Si los zoos y acuarios no benefician en modo alguno a nuestros hijos y a la manera en que deberían relacionarse con los animales y la naturaleza, peor parte se llevan los propios habitantes de este tipo de recintos. Hasta un 80% de ellos desarrolla la denominada zoocosis, patología, acuñada en 1992 por Bill Travers, que aglutina todos los síntomas de sufrimiento asociados a la vida en cautividad, desde estrés y depresión hasta autolesiones, y que provoca que su esperanza de vida sea, en muchos casos, muy inferior a la que se daría en su hábitat natural.
Como es lógico, los responsables de zoos y acuarios esgrimen un argumento para defender su condena de por vida: la conservación de determinadas especies que, de no ser por su labor, se verían abocadas a la extinción. La realidad es que sólo unos pocos de los individuos que se muestran en un zoo se encuentran en tal circunstancia. Y parece obvio pensar que, si verdaderamente tuvieran interés en tal empresa, bastaría con destinar las cuantiosas sumas de dinero que se obtienen a su costa en programas para recuperar a esos animales y reintroducirlos en la vida en libertad. Nada de eso ocurre: por el contrario, la compraventa y captura de animales en su entorno natural, así como su cría indiscriminada en cautividad, siguen perpetuando un modelo de negocio cruel e innecesario.
Los animales merecen nuestro respeto.
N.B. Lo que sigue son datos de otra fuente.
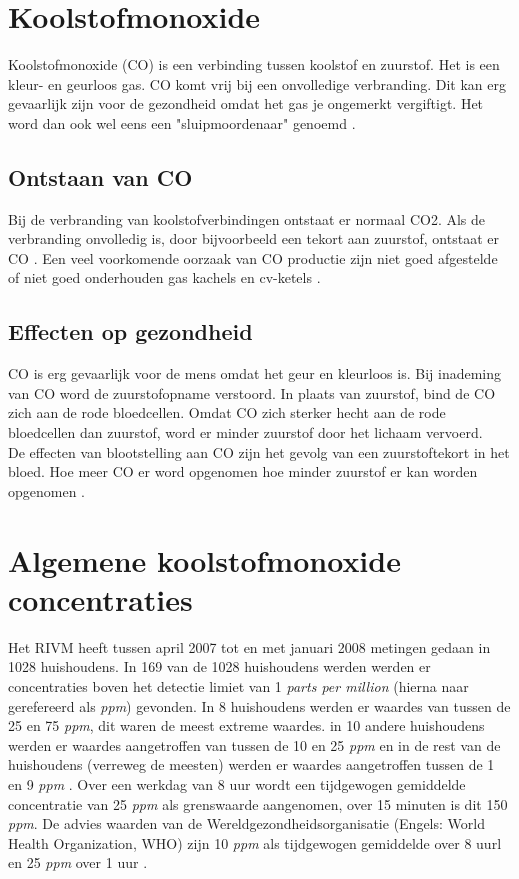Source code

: \documentclass[a4paper, 11pt]{article} %
\begin{document}
	\section{Koolstofmonoxide} \label{sec::CO}
	Koolstofmonoxide (CO) is een verbinding tussen koolstof en zuurstof. Het is een kleur- en geurloos gas. CO komt vrij bij een onvolledige verbranding. Dit kan erg gevaarlijk zijn voor de gezondheid omdat het gas je ongemerkt vergiftigt. Het word dan ook wel eens een "sluipmoordenaar" genoemd \cite{Effecten Koolmonoxide}. 
	
	\subsection{Ontstaan van CO} \label{subsec::ontstaan_CO}
	Bij de verbranding van koolstofverbindingen ontstaat er normaal CO2. Als de verbranding onvolledig is, door bijvoorbeeld een tekort aan zuurstof, ontstaat er CO \cite{Effecten Koolmonoxide}. Een veel voorkomende oorzaak van CO productie zijn niet goed afgestelde of niet goed onderhouden gas kachels en cv-ketels \cite{RIVM huurwoningen}.
	
	\subsection{Effecten op gezondheid} \label{subsec::CO_gezondheid}
	CO is erg gevaarlijk voor de mens omdat het geur en kleurloos is. Bij inademing van CO word de zuurstofopname verstoord. In plaats van zuurstof, bind de CO zich aan de rode bloedcellen. Omdat CO zich sterker hecht aan de rode bloedcellen dan zuurstof, word er minder zuurstof door het lichaam vervoerd. 
	\\
	De effecten van blootstelling aan CO zijn het gevolg van een zuurstoftekort in het bloed. Hoe meer CO er word opgenomen hoe minder zuurstof er kan worden opgenomen \cite{Effecten Koolmonoxide}. 
	
	\section{Algemene koolstofmonoxide concentraties} \label{sec::CO_concentraties}
	Het RIVM heeft tussen april 2007 tot en met januari 2008 metingen gedaan in 1028 huishoudens. In 169 van de 1028 huishoudens werden werden er concentraties boven het detectie limiet van 1 \textit{parts per million} (hierna naar gerefereerd als \textit{ppm}) gevonden. In 8 huishoudens werden er waardes van tussen de 25 en 75 \textit{ppm}, dit waren de meest extreme waardes. in 10 andere huishoudens werden er waardes aangetroffen van tussen de 10 en 25 \textit{ppm} en in de rest van de huishoudens (verreweg de meesten) werden er waardes aangetroffen tussen de 1 en 9 \textit{ppm} \cite{RIVM huurwoningen}. Over een werkdag van 8 uur wordt een tijdgewogen gemiddelde concentratie van 25 \textit{ppm} als grenswaarde aangenomen, over 15 minuten is dit 150 \textit{ppm}. De advies waarden van de Wereldgezondheidsorganisatie (Engels: World Health Organization, WHO) zijn 10 \textit{ppm} als tijdgewogen gemiddelde over 8 uurl en 25 \textit{ppm} over 1 uur \cite{Blootstelling aan CO}.
	
\end{document}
Y ese respeto pasa por entender que no son de nuestra propiedad. Que no son juguetes para entretener a nuestros hijos. Y que antes de llegar a esa jaula tenían una familia y una vida que les ha sido negada con la complicidad de quienes deciden pagar una entrada para verlos enjaulados, desnaturalizados y confusos. Países como Costa Rica ya han prohibido los zoos con animales, adelantándose a un futuro en el que, con total seguridad, veremos estos lugares con el sentimiento de vergüenza y rechazo con el que hoy recordamos los zoos humanos que hasta bien entrado el siglo XX mostraban en las potencias coloniales de Europa a individuos de tribus lejanas bajo un pretexto antropológico y de divulgación.
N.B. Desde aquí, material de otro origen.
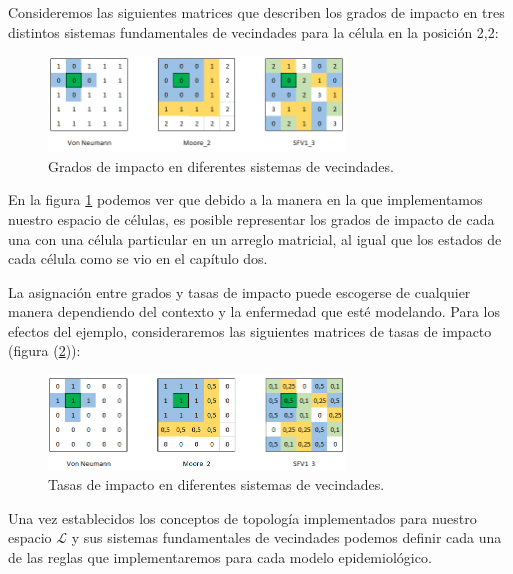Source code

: \begin{example}
Consideremos las siguientes matrices que describen los grados de impacto en tres distintos sistemas fundamentales de vecindades para la célula en la posición 2,2:

\begin{figure}[h]
  \centering
    \includegraphics[width=0.7\textwidth]{Imagenes/ex315.PNG}
  \caption{Grados de impacto en diferentes sistemas de vecindades.}
  \label{fig:gradoImpacto}
\end{figure}

En la figura \ref{fig:gradoImpacto} podemos ver que debido a la manera en la que implementamos nuestro espacio de células, es posible representar los grados de impacto de cada una con una célula particular en un arreglo matricial, al igual que los estados de cada célula como se vio en el capítulo dos.

\newpage

La asignación entre grados y tasas de impacto puede escogerse de cualquier manera dependiendo del contexto y la enfermedad que esté modelando. Para los efectos del ejemplo, consideraremos las siguientes matrices de tasas de impacto (figura (\ref{fig:tasaImpacto})):

\begin{figure}[h]
  \centering
    \includegraphics[width=0.7\textwidth]{Imagenes/ex3152.PNG}
  \caption{Tasas de impacto en diferentes sistemas de vecindades.}
  \label{fig:tasaImpacto}
\end{figure}
\end{example}

Una vez establecidos los conceptos de topología implementados para nuestro espacio $\mathcal{L}$ y sus sistemas fundamentales de vecindades podemos definir cada una de las reglas que implementaremos para cada modelo epidemiológico.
“Si nos gustan los animales, ¿por qué los encerramos tras rejas y cristales?”. Una proclama sencilla y directa. Y una pregunta que, probablemente, muchos de los niños que este sábado acudieron al Zoo Aquarium de Madrid hicieron a sus padres y madres al ver a un nutrido grupo de activistas protestando y repartiendo folletos informativos a las puertas del recinto. “¿Qué es lo que quieren, papá? ¿Por qué protestan?”, se preguntaban los pequeños. Sus progenitores guardaban silencio y miraban hacia otro lado. Quizá porque hay respuestas que caen por su propio peso.
Los niños sienten una curiosidad y fascinación innatas por los animales. Es comprensible que sean muchas las familias que, sin mala intención, lleven a sus hijos a recintos como el Zoo de Madrid para que puedan admirarlos de cerca. Ver cómo se comportan, cómo interaccionan con sus semejantes. Cómo nadan, trepan o nos miran a los ojos. No hay crueldad, sino ignorancia o ausencia de preguntas, de esas que los niños realizan constantemente. Y sin embargo, en un tiempo en el que la información está a golpe de clic, seguir contribuyendo a un negocio tan despiadado como este empieza a ser difícilmente defendible.